ZBrushCentral

Reading und understanding ZTL-Files

Hello everybody,

I’d like to start a new project at university and for this purpose I’d like to use ZBrush.
But before I could start anything there must be found a way to open and understand ZTL-Files. When I open a ZTL file in for example Notepad++ I just get cryptic signs and some readable text as well at the very start of the file.
So my question is: Are there any chances/possibilities to convert a cryptic ZTL file in something that can be read by humans?

Thanks for your time.

The short answer is no. What you’re looking at is Notepad’s representation of a binary file. The readable text is mostly for identification purposes. ZBrush files are proprietary formats and further information as to their contents is not available.

If you want a format that ZBrush can use, and that can be easily understood, take a look at the OBJ format. It’s a text-based 3D format and is easy to understand.

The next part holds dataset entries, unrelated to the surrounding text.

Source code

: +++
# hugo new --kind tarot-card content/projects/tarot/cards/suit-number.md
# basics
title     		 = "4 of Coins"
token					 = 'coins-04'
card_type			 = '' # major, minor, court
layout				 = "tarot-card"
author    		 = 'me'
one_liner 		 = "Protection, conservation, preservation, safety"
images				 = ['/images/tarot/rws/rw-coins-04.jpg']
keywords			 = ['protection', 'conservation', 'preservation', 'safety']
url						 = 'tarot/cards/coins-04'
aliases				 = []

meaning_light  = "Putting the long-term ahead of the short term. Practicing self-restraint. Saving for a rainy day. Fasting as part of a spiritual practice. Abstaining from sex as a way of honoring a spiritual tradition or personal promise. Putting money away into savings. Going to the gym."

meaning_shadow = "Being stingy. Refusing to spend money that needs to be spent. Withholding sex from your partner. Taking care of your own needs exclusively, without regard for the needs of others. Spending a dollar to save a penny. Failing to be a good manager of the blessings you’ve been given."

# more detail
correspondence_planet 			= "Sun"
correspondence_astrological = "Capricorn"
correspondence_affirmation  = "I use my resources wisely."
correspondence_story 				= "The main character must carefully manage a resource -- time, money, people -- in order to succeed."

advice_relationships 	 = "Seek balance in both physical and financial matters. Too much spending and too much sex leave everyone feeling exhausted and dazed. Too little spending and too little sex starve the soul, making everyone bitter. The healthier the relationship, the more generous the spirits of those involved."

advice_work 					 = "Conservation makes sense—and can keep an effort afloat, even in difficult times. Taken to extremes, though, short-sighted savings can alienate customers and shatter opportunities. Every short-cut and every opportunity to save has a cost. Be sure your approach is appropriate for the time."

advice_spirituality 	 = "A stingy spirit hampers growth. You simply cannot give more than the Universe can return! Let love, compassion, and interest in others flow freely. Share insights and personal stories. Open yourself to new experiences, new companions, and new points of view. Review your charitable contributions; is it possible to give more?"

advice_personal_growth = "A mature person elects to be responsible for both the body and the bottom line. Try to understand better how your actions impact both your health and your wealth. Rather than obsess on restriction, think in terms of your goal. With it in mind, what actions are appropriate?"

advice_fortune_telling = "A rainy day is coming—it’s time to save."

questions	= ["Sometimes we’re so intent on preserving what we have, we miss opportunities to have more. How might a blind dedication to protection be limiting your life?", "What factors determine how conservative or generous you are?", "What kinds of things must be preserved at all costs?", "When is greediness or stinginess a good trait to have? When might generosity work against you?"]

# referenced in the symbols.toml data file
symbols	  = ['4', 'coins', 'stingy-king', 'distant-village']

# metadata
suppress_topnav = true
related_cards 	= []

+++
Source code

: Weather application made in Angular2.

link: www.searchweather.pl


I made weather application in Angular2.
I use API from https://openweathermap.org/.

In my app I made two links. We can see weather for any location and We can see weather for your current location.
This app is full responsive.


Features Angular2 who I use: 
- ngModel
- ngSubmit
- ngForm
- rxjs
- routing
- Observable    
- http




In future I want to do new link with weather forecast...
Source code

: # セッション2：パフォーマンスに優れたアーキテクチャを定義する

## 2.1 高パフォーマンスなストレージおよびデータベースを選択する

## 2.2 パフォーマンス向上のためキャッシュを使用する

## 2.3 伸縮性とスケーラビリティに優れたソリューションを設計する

Hei marcus_civis, thanks for your reply.

Yeah, I’ve already thought about OBJ, but actually I was hoping to get an answer that would have been more like: “Yes, maybe you could open it via…”. The problem with OBJ is that it stores only vertex and face data in one “status”. That is to say, I can get the position of vertices in only one specific subdivision. If I want to get the new position of the vertices and the newly created vertices + their position I would have to re-export a higher SubD right out of ZBrush.
So actually I was hoping the information would have been coded somewhere in the ZTL file. So I would have had the possibility to access a higher subdivison of a model right in this file.
The only way I see now is to store multiple versions of one model in a couple of OBJs. Afterwards I might re-calculate the points and their distortion vectors by subtracting one model from another… not sure about it yet. :frowning:

Blender supports multi-res meshes now, and is opensource. While it can’t handle as high poly counts, I’d look there to see about how it is stored in files.